YOUR ASSIGNMENT ->
Output the line containing "deploying from OneDrive", then every remaining line of the entries below, exactly as written and with no other text.

Stored data entries:

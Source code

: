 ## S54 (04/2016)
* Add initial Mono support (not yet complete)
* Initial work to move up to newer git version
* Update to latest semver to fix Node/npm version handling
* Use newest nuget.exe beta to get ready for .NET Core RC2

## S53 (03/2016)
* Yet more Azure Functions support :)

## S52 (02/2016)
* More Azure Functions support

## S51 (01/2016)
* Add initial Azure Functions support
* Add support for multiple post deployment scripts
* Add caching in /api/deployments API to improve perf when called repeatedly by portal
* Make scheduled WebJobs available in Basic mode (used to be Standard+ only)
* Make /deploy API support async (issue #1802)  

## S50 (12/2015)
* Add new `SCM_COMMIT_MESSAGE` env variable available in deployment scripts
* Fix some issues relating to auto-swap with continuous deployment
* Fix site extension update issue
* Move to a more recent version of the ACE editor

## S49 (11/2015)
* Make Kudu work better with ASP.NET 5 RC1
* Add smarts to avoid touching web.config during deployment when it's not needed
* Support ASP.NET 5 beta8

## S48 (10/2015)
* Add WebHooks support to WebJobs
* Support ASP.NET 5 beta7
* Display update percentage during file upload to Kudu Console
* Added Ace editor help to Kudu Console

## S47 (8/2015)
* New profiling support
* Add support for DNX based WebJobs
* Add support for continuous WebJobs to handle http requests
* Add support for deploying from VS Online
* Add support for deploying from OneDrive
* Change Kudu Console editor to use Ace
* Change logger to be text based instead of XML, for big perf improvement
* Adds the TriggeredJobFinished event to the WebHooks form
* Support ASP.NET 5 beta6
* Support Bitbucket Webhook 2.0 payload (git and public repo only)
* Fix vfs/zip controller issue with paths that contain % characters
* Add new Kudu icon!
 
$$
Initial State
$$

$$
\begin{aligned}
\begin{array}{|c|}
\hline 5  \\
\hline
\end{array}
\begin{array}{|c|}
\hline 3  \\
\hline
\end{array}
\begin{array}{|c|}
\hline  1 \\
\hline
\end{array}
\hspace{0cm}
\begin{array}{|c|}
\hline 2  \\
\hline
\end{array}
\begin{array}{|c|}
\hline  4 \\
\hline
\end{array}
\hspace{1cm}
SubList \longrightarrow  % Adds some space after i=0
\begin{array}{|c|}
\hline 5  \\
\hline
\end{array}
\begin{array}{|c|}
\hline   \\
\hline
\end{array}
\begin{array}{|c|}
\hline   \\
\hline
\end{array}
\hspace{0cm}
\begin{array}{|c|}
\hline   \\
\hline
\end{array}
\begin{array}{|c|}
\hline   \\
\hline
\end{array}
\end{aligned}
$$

TASK RESPONSE ->
* Add support for deploying from OneDrive
* Change Kudu Console editor to use Ace
* Change logger to be text based instead of XML, for big perf improvement
* Adds the TriggeredJobFinished event to the WebHooks form
* Support ASP.NET 5 beta6
* Support Bitbucket Webhook 2.0 payload (git and public repo only)
* Fix vfs/zip controller issue with paths that contain % characters
* Add new Kudu icon!
 
$$
Initial State
$$

$$
\begin{aligned}
\begin{array}{|c|}
\hline 5  \\
\hline
\end{array}
\begin{array}{|c|}
\hline 3  \\
\hline
\end{array}
\begin{array}{|c|}
\hline  1 \\
\hline
\end{array}
\hspace{0cm}
\begin{array}{|c|}
\hline 2  \\
\hline
\end{array}
\begin{array}{|c|}
\hline  4 \\
\hline
\end{array}
\hspace{1cm}
SubList \longrightarrow  % Adds some space after i=0
\begin{array}{|c|}
\hline 5  \\
\hline
\end{array}
\begin{array}{|c|}
\hline   \\
\hline
\end{array}
\begin{array}{|c|}
\hline   \\
\hline
\end{array}
\hspace{0cm}
\begin{array}{|c|}
\hline   \\
\hline
\end{array}
\begin{array}{|c|}
\hline   \\
\hline
\end{array}
\end{aligned}
$$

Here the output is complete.